На кресах всходних
Шрифт:
Уже улеглись сплетни в округе, все стали привыкать к новому раскладу жизни, а Сахонь суесловил все едче и неотступнее. Да обманули деревенщину и подсунули дурную бабу вместе с двумя кислыми перинами — вот и весь польский успех Витольда.
Ромуальд Северинович велел сыну не глядеть на бессильное злоречие — само усохнет. Но с Витольдом тоже стало что-то происходить. Поначалу казалось, что с Гражиной он примирился, тем более что она быстро родила ему девочку Янину, потом понесла по второму разу. Но тут вдруг стала разгораться в нем злость к гундосой супружнице. И то она не так делает, и этого не разумеет. Вот мать, Тамила Ивановна, была хозяйка так хозяйка, все батрачки у нее спали только стоя и прыгали, как блохи, по сараям и клетям, всегда что-то доилось, потрошилось, зерно перевеивалось и так далее.

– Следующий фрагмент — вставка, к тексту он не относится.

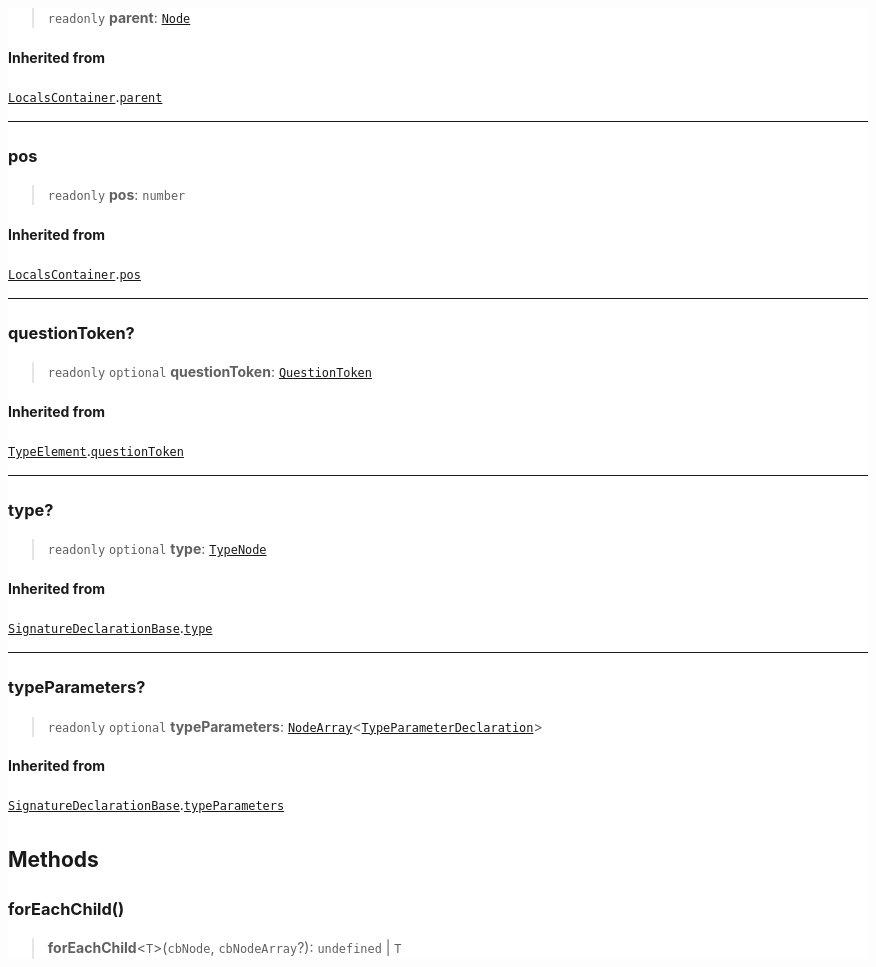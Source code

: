 > `readonly` **parent**: [`Node`](Node.md)

#### Inherited from

[`LocalsContainer`](LocalsContainer.md).[`parent`](LocalsContainer.md#parent)

***

### pos

> `readonly` **pos**: `number`

#### Inherited from

[`LocalsContainer`](LocalsContainer.md).[`pos`](LocalsContainer.md#pos)

***

### questionToken?

> `readonly` `optional` **questionToken**: [`QuestionToken`](../type-aliases/QuestionToken.md)

#### Inherited from

[`TypeElement`](TypeElement.md).[`questionToken`](TypeElement.md#questiontoken)

***

### type?

> `readonly` `optional` **type**: [`TypeNode`](TypeNode.md)

#### Inherited from

[`SignatureDeclarationBase`](SignatureDeclarationBase.md).[`type`](SignatureDeclarationBase.md#type)

***

### typeParameters?

> `readonly` `optional` **typeParameters**: [`NodeArray`](NodeArray.md)\<[`TypeParameterDeclaration`](TypeParameterDeclaration.md)\>

#### Inherited from

[`SignatureDeclarationBase`](SignatureDeclarationBase.md).[`typeParameters`](SignatureDeclarationBase.md#typeparameters)

## Methods

### forEachChild()

> **forEachChild**\<`T`\>(`cbNode`, `cbNodeArray`?): `undefined` \| `T`
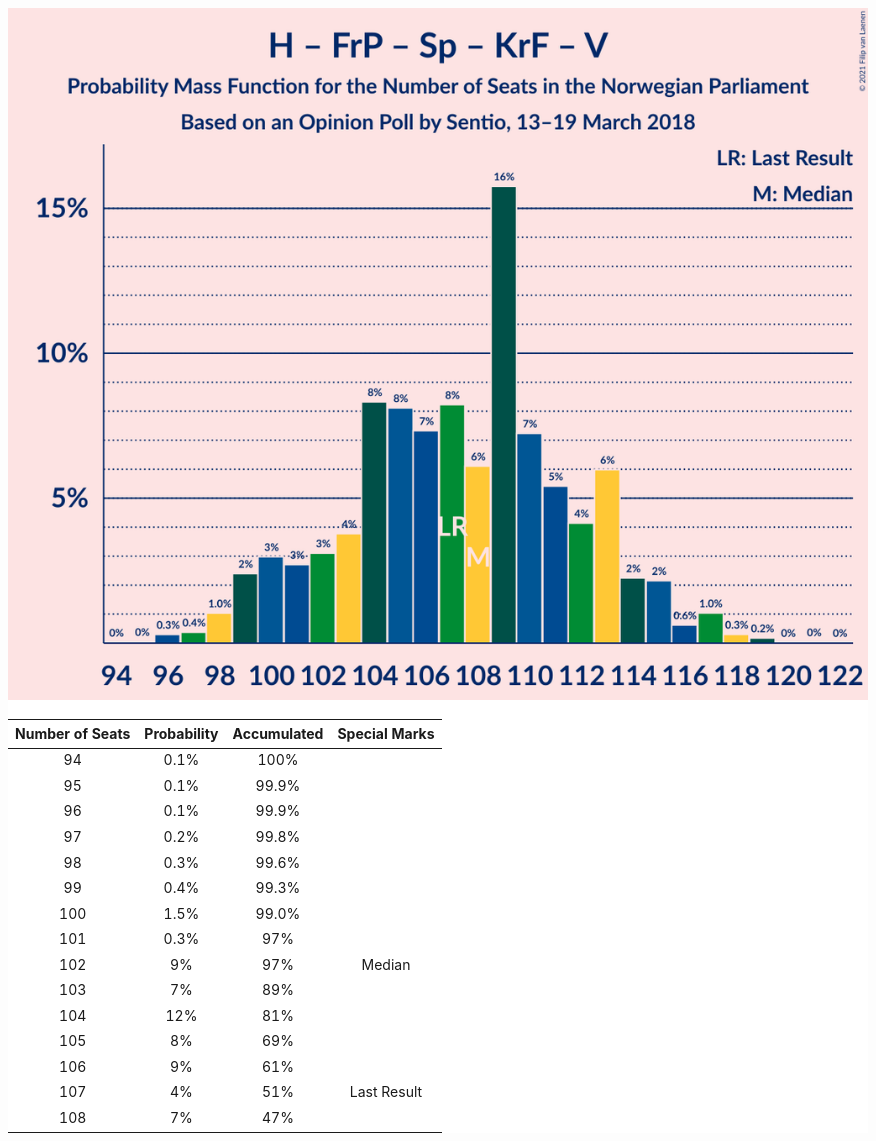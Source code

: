 ![Graph with seats probability mass function not yet produced](2018-03-19-Sentio-coalitions-seats-pmf-h–frp–sp–krf–v.png "Seats Probability Mass Function")

| Number of Seats | Probability | Accumulated | Special Marks |
|:---------------:|:-----------:|:-----------:|:-------------:|
| 94 | 0.1% | 100% |  |
| 95 | 0.1% | 99.9% |  |
| 96 | 0.1% | 99.9% |  |
| 97 | 0.2% | 99.8% |  |
| 98 | 0.3% | 99.6% |  |
| 99 | 0.4% | 99.3% |  |
| 100 | 1.5% | 99.0% |  |
| 101 | 0.3% | 97% |  |
| 102 | 9% | 97% | Median |
| 103 | 7% | 89% |  |
| 104 | 12% | 81% |  |
| 105 | 8% | 69% |  |
| 106 | 9% | 61% |  |
| 107 | 4% | 51% | Last Result |
| 108 | 7% | 47% |  |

Гражина мужа любила и боялась, и еще неизвестно, что на первом месте. Угодить желала страшно, хоть в мелочи, хоть в важном. Ромуальд Северинович даже иной раз заступался
Сам Витольд с женой разговаривал мало и прямых претензий почти не предъявлял, предоставляя самой догадываться, в чем она дура на этот раз. Роль добровольного мучителя взял на себя все тот же дядька Сашка. Если он не пил с Антоном, не шлялся по деревне, не рыбалил у моста через Чару, то торчал на дворе у Ромуальда и, поедая поднесенный Гражиной сладкий кусок, надувал верхнюю губу и отрицательно мотал головой. Гражина заглядывала ему в глаза, почему-то верила, что он научит ее понравиться Витольду. А он ей: «Ну куда Марыська побежала, и что Зойка там храпит за сарайкой, а скребницы в конюшне под копытами валяются, почему Наташка не собрала? Строгости в тебе нет, Гражина, а какой порядок без строгости». Гражина считала эти слова словами Витольда и ночами строила планы наведения порядка. Правильно, строгость!

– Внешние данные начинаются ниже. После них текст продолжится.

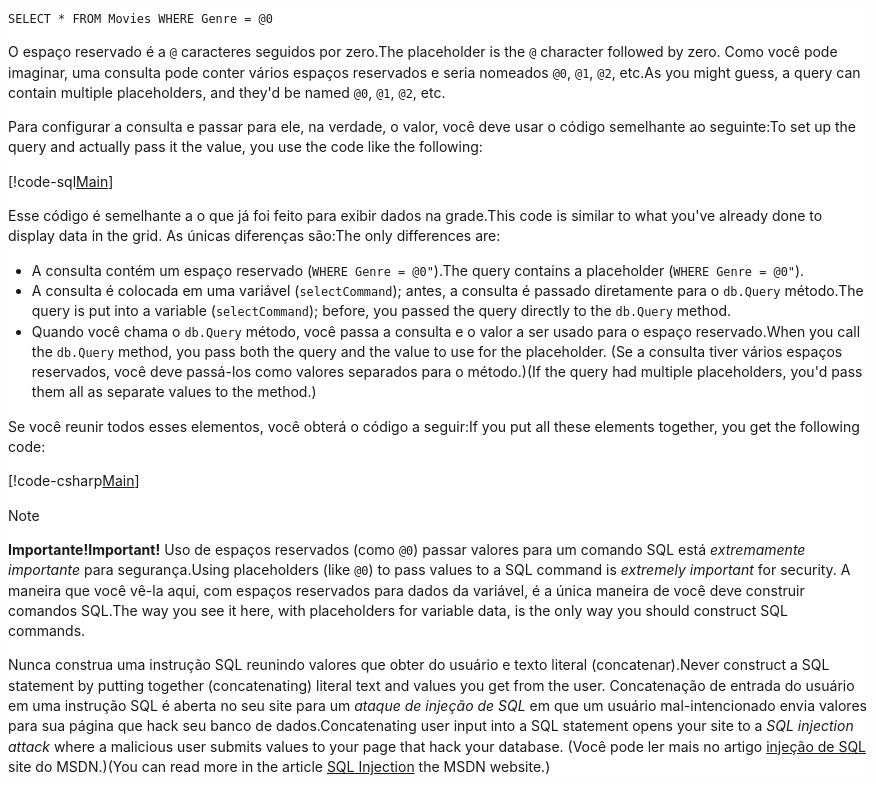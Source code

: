 `SELECT * FROM Movies WHERE Genre = @0`

<span data-ttu-id="5ad8d-263">O espaço reservado é a `@` caracteres seguidos por zero.</span><span class="sxs-lookup"><span data-stu-id="5ad8d-263">The placeholder is the `@` character followed by zero.</span></span> <span data-ttu-id="5ad8d-264">Como você pode imaginar, uma consulta pode conter vários espaços reservados e seria nomeados `@0`, `@1`, `@2`, etc.</span><span class="sxs-lookup"><span data-stu-id="5ad8d-264">As you might guess, a query can contain multiple placeholders, and they'd be named `@0`, `@1`, `@2`, etc.</span></span>

<span data-ttu-id="5ad8d-265">Para configurar a consulta e passar para ele, na verdade, o valor, você deve usar o código semelhante ao seguinte:</span><span class="sxs-lookup"><span data-stu-id="5ad8d-265">To set up the query and actually pass it the value, you use the code like the following:</span></span>

[!code-sql[Main](form-basics/samples/sample4.sql)]

<span data-ttu-id="5ad8d-266">Esse código é semelhante a o que já foi feito para exibir dados na grade.</span><span class="sxs-lookup"><span data-stu-id="5ad8d-266">This code is similar to what you've already done to display data in the grid.</span></span> <span data-ttu-id="5ad8d-267">As únicas diferenças são:</span><span class="sxs-lookup"><span data-stu-id="5ad8d-267">The only differences are:</span></span>

- <span data-ttu-id="5ad8d-268">A consulta contém um espaço reservado (`WHERE Genre = @0"`).</span><span class="sxs-lookup"><span data-stu-id="5ad8d-268">The query contains a placeholder (`WHERE Genre = @0"`).</span></span>
- <span data-ttu-id="5ad8d-269">A consulta é colocada em uma variável (`selectCommand`); antes, a consulta é passado diretamente para o `db.Query` método.</span><span class="sxs-lookup"><span data-stu-id="5ad8d-269">The query is put into a variable (`selectCommand`); before, you passed the query directly to the `db.Query` method.</span></span>
- <span data-ttu-id="5ad8d-270">Quando você chama o `db.Query` método, você passa a consulta e o valor a ser usado para o espaço reservado.</span><span class="sxs-lookup"><span data-stu-id="5ad8d-270">When you call the `db.Query` method, you pass both the query and the value to use for the placeholder.</span></span> <span data-ttu-id="5ad8d-271">(Se a consulta tiver vários espaços reservados, você deve passá-los como valores separados para o método.)</span><span class="sxs-lookup"><span data-stu-id="5ad8d-271">(If the query had multiple placeholders, you'd pass them all as separate values to the method.)</span></span>

<span data-ttu-id="5ad8d-272">Se você reunir todos esses elementos, você obterá o código a seguir:</span><span class="sxs-lookup"><span data-stu-id="5ad8d-272">If you put all these elements together, you get the following code:</span></span>

[!code-csharp[Main](form-basics/samples/sample5.cs)]

> [!NOTE] 
> 
> <span data-ttu-id="5ad8d-273">**Importante!**</span><span class="sxs-lookup"><span data-stu-id="5ad8d-273">**Important!**</span></span> <span data-ttu-id="5ad8d-274">Uso de espaços reservados (como `@0`) passar valores para um comando SQL está *extremamente importante* para segurança.</span><span class="sxs-lookup"><span data-stu-id="5ad8d-274">Using placeholders (like `@0`) to pass values to a SQL command is *extremely important* for security.</span></span> <span data-ttu-id="5ad8d-275">A maneira que você vê-la aqui, com espaços reservados para dados da variável, é a única maneira de você deve construir comandos SQL.</span><span class="sxs-lookup"><span data-stu-id="5ad8d-275">The way you see it here, with placeholders for variable data, is the only way you should construct SQL commands.</span></span>
> 
> <span data-ttu-id="5ad8d-276">Nunca construa uma instrução SQL reunindo valores que obter do usuário e texto literal (concatenar).</span><span class="sxs-lookup"><span data-stu-id="5ad8d-276">Never construct a SQL statement by putting together (concatenating) literal text and values you get from the user.</span></span> <span data-ttu-id="5ad8d-277">Concatenação de entrada do usuário em uma instrução SQL é aberta no seu site para um *ataque de injeção de SQL* em que um usuário mal-intencionado envia valores para sua página que hack seu banco de dados.</span><span class="sxs-lookup"><span data-stu-id="5ad8d-277">Concatenating user input into a SQL statement opens your site to a *SQL injection attack* where a malicious user submits values to your page that hack your database.</span></span> <span data-ttu-id="5ad8d-278">(Você pode ler mais no artigo [injeção de SQL](https://msdn.microsoft.com/library/ms161953.aspx) site do MSDN.)</span><span class="sxs-lookup"><span data-stu-id="5ad8d-278">(You can read more in the article [SQL Injection](https://msdn.microsoft.com/library/ms161953.aspx) the MSDN website.)</span></span>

Витольд решил, что отец не прав. если не дать болтуну по зубам, то болтать он не перестанет. Он лежал в темноте рядом с женой, меркующей насчет строгости против батрачек, а сам высчитывал, каким образом он может окоротить Сахоня. По правде сказать, подогревалось его гневное нетерпение не только одним обидчивым чувством, но поскольку он и сам себе в том отчета не отдавал, то не стоит пока об этом.
За Пущей, на «материке», в первые годы польского возрождения происходили немалые изменения. Ромуальд Северинович был сильно занят делом и часто бывал в разъездах, трудно и долго налаживались дела с гминным старостой, но главного пан Порхневич все-таки добился: были подтверждены, так или иначе, все его арендаторы. То есть его право собирать с мужиков в собственной деревне, в Гуриновичах, на Тройном хуторе у Дворца и еще в некоторых местах положенный процент. Торфяные поля за ним тоже признали, как и, естественно, мельницы, жалоба Кивляка легла под толстое сукно. Сам Дворец как имение числился по осадническому разряду, до прибытия документов владельца имел себе управляющим все того же Сивенкова, известно кому всем обязанного. Одним словом, империя Порхневичей носила лоскутный, вроде бы не слишком устойчивый, но какой-то неистребимый характер. Вроде грибницы, она была даже тогда, когда никаких грибов снаружи и не усмотришь.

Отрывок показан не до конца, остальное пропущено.